これまでに執筆・制作した書籍の一覧です。表紙を選択すると詳細が表示されます。

『walking postcard vol.12』

2025.11.23刊行

【個人連載雑誌 / 第12号 / A5 / オンデマンドフルカラー表紙 / 72ページ / 小部数・再版予定なし】

『walking postcard』は、呼吸書房が2018年11月から発行している小さな雑誌です。
書き手はひとまず私ひとり。
一冊の本にまとまる前の、小説や旅行記、短編や掌編、散文、詩、独り言などなどを、
旅先から送る便りのように、気の向くままに、自由に、お届けできたらと思っています。


the letter from an "rain forest"

現在執筆中の長編『すべての木陰に歌を』から、第一部「彼女について」を先行掲載します。
本当は2025年中に刊行したかったのですが、もうすこし時間が掛かりそうなので……申し訳ない。

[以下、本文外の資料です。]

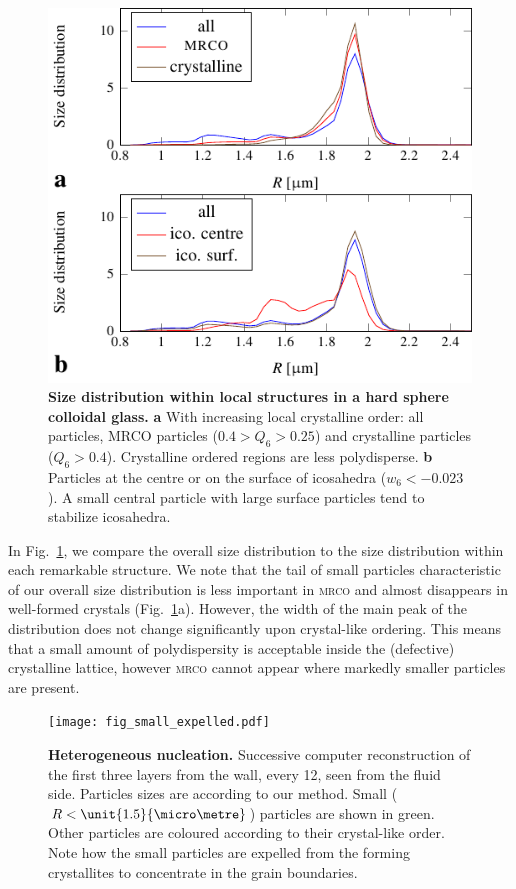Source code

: \documentclass[8.5pt,twoside,twocolumn]{article}
\begin{document}
\begin{figure}
	\centering
	\includegraphics{fig_size_struc.pdf}
	\caption{\textbf{Size distribution within local structures in a hard sphere colloidal glass.} \textbf{a} With increasing local crystalline order: all particles, MRCO particles ($0.4>Q_6>0.25$) and crystalline particles ($Q_6>0.4$). Crystalline ordered regions are less polydisperse. \textbf{b} Particles at the centre or on the surface of icosahedra ($w_6<-0.023$). A small central particle with large surface particles tend to stabilize icosahedra.}
	\label{fig:size_struc}
\end{figure}

In Fig.~\ref{fig:size_struc}, we compare the overall size distribution to the size distribution within each remarkable structure. We note that the tail of small particles characteristic of our overall size distribution is less important in \textsc{mrco} and almost disappears in well-formed crystals (Fig.~\ref{fig:size_struc}a). However, the width of the main peak of the distribution does not change significantly upon crystal-like ordering. This means that a small amount of polydispersity is acceptable inside the (defective) crystalline lattice, however \textsc{mrco} cannot appear where markedly smaller particles are present.

\begin{figure}
	\centering
	\texttt{[image: fig\_small\_expelled.pdf]}
	\caption{\textbf{Heterogeneous nucleation.} Successive computer reconstruction of the first three layers from the wall, every \unit{12}{\hour}, seen from the fluid side. Particles sizes are according to our method. Small ($R<\unit{1.5}{\micro\metre}$) particles are shown in green. Other particles are coloured according to their crystal-like order. Note how the small particles are expelled from the forming crystallites to concentrate in the grain boundaries.}
	\label{fig:small_expelled}
\end{figure}
\end{document}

現在は第三部の終盤を執筆中です。

『すべての樹木は光』の続編となる『すべての木陰に歌を』は、樹木に変えられてから127年後、魔法が解けて人間に戻ったユハの物語です。 分量はおよそ37000字、物語全体の三分の一ほど。
彼女が辿りついた遠い未来の風景を、どうぞお楽しみください。
そして、どうかユハの物語を最後まで見届けて頂けますように。

赤い足跡はまっすぐに森を貫き、どこまでも、どこまでも続いた。木漏れ日にきらめく鮮血のように艶やかでありながら、彼女の素足に踏まれても擦れず、滲まず、肌を汚しもしない。その歩幅は広く、枝葉や板根に行手を塞がれようとも、ただ先へと進んでゆく。時折、転んだような形跡があった。形の崩れた足跡と、赤い手形。地面に手をつき、跳ね起きて、また駆けていったのだろう。誰かが。どこかへ。
「どこに行くの?」
何かが彼女に声を掛けた。彼女は立ち止まらなかった。言葉を失った者にとって、その声は、鳥の囀りや、蛙の輪唱と同じものでしかなかった。
木陰に双眼が光り、歩きつづける娘を目で追った。